8. The amount of usage.
Most common types of vitamin C:
1. L-ascorbic acid (LAA)
+ is the most active form of vitamin C.
+ is hydrophilic (loves water) and unstable molecule, hence the poor penetration into the skin because of the hydrophobic (hates water) character of the stratum corneum.
+ is a charged molecule, which further limits its penetration.
+ pH below 3.5 in aqueous solution is an effective method of improving its stability and permeability.
+ harsh on the skin because of low ph.
+ Ferulic acid aids in both stabilization of the molecule and achieving an acidity of a pH below 3.5.
+When exposed to light & air, it becomes inactive, oxidises extremely fast and degrades to acids that are very irritating to the skin.
2. Magnesium ascorbyl phosphate (MAP)
+ Less effective than ascorbic acid.
+ Is the most stable derivative of vitamin C.
+ Is lipophilic (loves oil) molecule is easily absorbed into the skin
+ not as sensitive to light and air as ascorbic acid.
+ less irritating and not as pH dependent as Ascorbic acid.
+ has a hydrating effect on the skin and decreases transepidermal water loss.
+ It is also a free radical scavenger that is photoprotective and increases collagen production under laboratory test conditions.
4. Ascorbyl palmitate
+ It is an ester of ascorbic acid and palmitic acid.
+ Is lipophilic.

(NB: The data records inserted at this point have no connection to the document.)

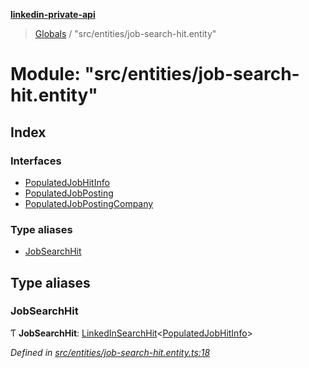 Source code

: **[linkedin-private-api](../README.md)**

> [Globals](../globals.md) / "src/entities/job-search-hit.entity"

# Module: "src/entities/job-search-hit.entity"

## Index

### Interfaces

* [PopulatedJobHitInfo](../interfaces/_src_entities_job_search_hit_entity_.populatedjobhitinfo.md)
* [PopulatedJobPosting](../interfaces/_src_entities_job_search_hit_entity_.populatedjobposting.md)
* [PopulatedJobPostingCompany](../interfaces/_src_entities_job_search_hit_entity_.populatedjobpostingcompany.md)

### Type aliases

* [JobSearchHit](_src_entities_job_search_hit_entity_.md#jobsearchhit)

## Type aliases

### JobSearchHit

Ƭ  **JobSearchHit**: [LinkedInSearchHit](../interfaces/_src_entities_linkedin_search_hit_entity_.linkedinsearchhit.md)<[PopulatedJobHitInfo](../interfaces/_src_entities_job_search_hit_entity_.populatedjobhitinfo.md)\>

*Defined in [src/entities/job-search-hit.entity.ts:18](https://github.com/dmitriy-qua/linkedin-private-api/blob/0548fcd/src/entities/job-search-hit.entity.ts#L18)*
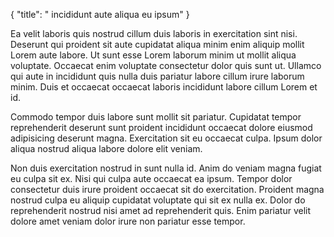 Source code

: {
  "title": " incididunt aute aliqua eu ipsum"
}

Ea velit laboris quis nostrud cillum duis laboris in exercitation sint nisi. Deserunt qui proident sit aute cupidatat aliqua minim enim aliquip mollit Lorem aute labore. Ut sunt esse Lorem laborum minim ut mollit aliqua voluptate. Occaecat enim voluptate consectetur dolor quis sunt ut. Ullamco qui aute in incididunt quis nulla duis pariatur labore cillum irure laborum minim. Duis et occaecat occaecat laboris incididunt labore cillum Lorem et id.

Commodo tempor duis labore sunt mollit sit pariatur. Cupidatat tempor reprehenderit deserunt sunt proident incididunt occaecat dolore eiusmod adipisicing deserunt magna. Exercitation sit eu occaecat culpa. Ipsum dolor aliqua nostrud aliqua labore dolore elit veniam.

Non duis exercitation nostrud in sunt nulla id. Anim do veniam magna fugiat eu culpa sit ex. Nisi qui culpa aute occaecat ea ipsum. Tempor dolor consectetur duis irure proident occaecat sit do exercitation. Proident magna nostrud culpa eu aliquip cupidatat voluptate qui sit ex nulla ex. Dolor do reprehenderit nostrud nisi amet ad reprehenderit quis. Enim pariatur velit dolore amet veniam dolor irure non pariatur esse tempor.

The lipid solubility of palmitic acid enhances the penetration of ascorbic acid into the skin.
+ It is a stable derivative of the active vitamin C.
+ It is effective at a neutral pH, which means that it is non-irritating on the skin.
Vitamin C is available in the form of creams, serum and powder. The best option is the colorless vitamin serum. Studies have shown that the best and most effective form of vitamin C is Ascorbic Acid. It works best when it is paired with vitamin E. Ferulic Acid helps to stabilize vitamin C in the formula & enhances the effectiveness of vitamin C and E. Lecithin also does a great job in enhancing the penetration of ascorbic acid molecules.
The higher the concentration of vitamin C the more the efficiency and absorption; but only up to 20% ;“The half-life (degrading time) of vitamin C in the skin after achieving maximum concentration is only 4 days.”
**If your skin can tolerate it the concentrations of 10% or 15% will give better absorption.
Vitamin C is stable and absorbs well if the PH remains below 3.5. At this pH, the ionic charge on the molecule is removed and it is transported well across the stratum corneum. Look for vitamin C products with low pH.
** “PH is only meaningful if water is present so it’s less of an issue in the kinds of water free formulas.”
Airless pump packaging is the best to protect vitamin C from air. Avoid products in plastic tubes unless you know they’re used some kind of laminate to act as a barrier to oxygen transmission.
**Avoid clear packages to protect from light.
**The oxidized forms of vitamin C is relatively non-reactive.
**Exposure to UV light reduces the availability of vitamin C in the skin.
**It has also been observed that Vitamin C is a good priming agent and a post-operative agent for the prevention of erythema following laser resurfacing.
**Smokers have been found to have low vitamin C levels in the dermis.
**As UV light lowers tissue vitamin C levels, it is best to use vitamin C after exposure to UV light and not prior.